#### [WHAT TO PRODUCE]
Go through the records below and set each one down exactly, leaving out any pictures.

(Source texts of formatted documents)
────────────────────

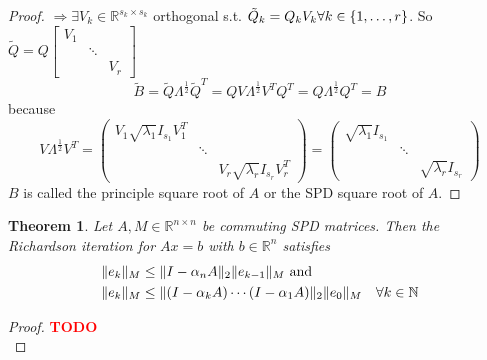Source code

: \documentclass[12pt]{article}
\newcounter{lecture}
\newtheorem{theorem}{Theorem}[lecture]
\theoremstyle{definition}
\theoremstyle{remark}
\numberwithin{equation}{section}
\newcommand{\R}{\mathbb{R}}
\newcommand{\N}{\mathbb{N}}
\newcommand{\TODO}[1][]{\textcolor{red}{\textbf{TODO\ifblank{#1}{}{:\ }#1}}\\}
\DeclarePairedDelimiter{\norm}{\lVert}{\rVert}
\DeclarePairedDelimiter{\set}{\{}{\}}
\begin{document}
\begin{proof}
  $\Rightarrow \exists V_k \in \R^{s_k \times s_k}$ orthogonal s.t. $\tilde{Q}_k = Q_k V_k \forall k \in \set{1,\ldots,r}$. So $\tilde{Q} = Q
  \begin{bmatrix}
    V_1 & & \\
    & \ddots & \\
    & & V_r
  \end{bmatrix}$
  \begin{equation*}
    \tilde{B} = \tilde{Q} \Lambda^{\frac{1}{2}} \tilde{Q}^T = Q V \Lambda^{\frac{1}{2}} V^T Q^T = Q \Lambda^{\frac{1}{2}} Q^T = B
  \end{equation*}
  because
  \begin{equation*}
    V \Lambda^{\frac{1}{2}} V^T =
    \begin{pmatrix}
      V_1 \sqrt{ \lambda_1 } I_{s_1} V_1^T & & \\
      & \ddots & \\
      & & V_r \sqrt{ \lambda_r } I_{s_r} V_r^T
    \end{pmatrix} =
    \begin{pmatrix}
      \sqrt{\lambda_1} I_{s_1} & & \\
      & \ddots & \\
      & & \sqrt{\lambda_r} I_{s_r}
    \end{pmatrix}
  \end{equation*}
  $B$ is called the principle square root of $A$ or the SPD square root of $A$.
\end{proof}
\begin{theorem}
  \label{thm:richardson-error}
  Let $A, M \in \R^{n\times n}$ be commuting SPD matrices. Then the Richardson iteration for $Ax = b$ with $b \in \R^n$ satisfies
  \begin{align*}
    \norm{e_k}_M &\leq \norm{I - \alpha_n A}_2 \norm{e_{k-1}}_M \text{ and} \\
    \norm{e_k}_M &\leq \norm{(I-\alpha_k A)\cdots (I-\alpha_1 A)}_2 \norm{e_0}_M \quad \forall k \in \N
  \end{align*}
\end{theorem}
\begin{proof}
  \TODO[]
\end{proof}
\end{document}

────────────────────

#### [ANSWER FOR THE TASK]
Source code

: \documentclass[12pt]{article}
\newcounter{lecture}
\newtheorem{theorem}{Theorem}[lecture]
\theoremstyle{definition}
\theoremstyle{remark}
\numberwithin{equation}{section}
\newcommand{\R}{\mathbb{R}}
\newcommand{\N}{\mathbb{N}}
\newcommand{\TODO}[1][]{\textcolor{red}{\textbf{TODO\ifblank{#1}{}{:\ }#1}}\\}
\DeclarePairedDelimiter{\norm}{\lVert}{\rVert}
\DeclarePairedDelimiter{\set}{\{}{\}}
\begin{document}
\begin{proof}
  $\Rightarrow \exists V_k \in \R^{s_k \times s_k}$ orthogonal s.t. $\tilde{Q}_k = Q_k V_k \forall k \in \set{1,\ldots,r}$. So $\tilde{Q} = Q
  \begin{bmatrix}
    V_1 & & \\
    & \ddots & \\
    & & V_r
  \end{bmatrix}$
  \begin{equation*}
    \tilde{B} = \tilde{Q} \Lambda^{\frac{1}{2}} \tilde{Q}^T = Q V \Lambda^{\frac{1}{2}} V^T Q^T = Q \Lambda^{\frac{1}{2}} Q^T = B
  \end{equation*}
  because
  \begin{equation*}
    V \Lambda^{\frac{1}{2}} V^T =
    \begin{pmatrix}
      V_1 \sqrt{ \lambda_1 } I_{s_1} V_1^T & & \\
      & \ddots & \\
      & & V_r \sqrt{ \lambda_r } I_{s_r} V_r^T
    \end{pmatrix} =
    \begin{pmatrix}
      \sqrt{\lambda_1} I_{s_1} & & \\
      & \ddots & \\
      & & \sqrt{\lambda_r} I_{s_r}
    \end{pmatrix}
  \end{equation*}
  $B$ is called the principle square root of $A$ or the SPD square root of $A$.
\end{proof}
\begin{theorem}
  \label{thm:richardson-error}
  Let $A, M \in \R^{n\times n}$ be commuting SPD matrices. Then the Richardson iteration for $Ax = b$ with $b \in \R^n$ satisfies
  \begin{align*}
    \norm{e_k}_M &\leq \norm{I - \alpha_n A}_2 \norm{e_{k-1}}_M \text{ and} \\
    \norm{e_k}_M &\leq \norm{(I-\alpha_k A)\cdots (I-\alpha_1 A)}_2 \norm{e_0}_M \quad \forall k \in \N
  \end{align*}
\end{theorem}
\begin{proof}
  \TODO[]
\end{proof}
\end{document}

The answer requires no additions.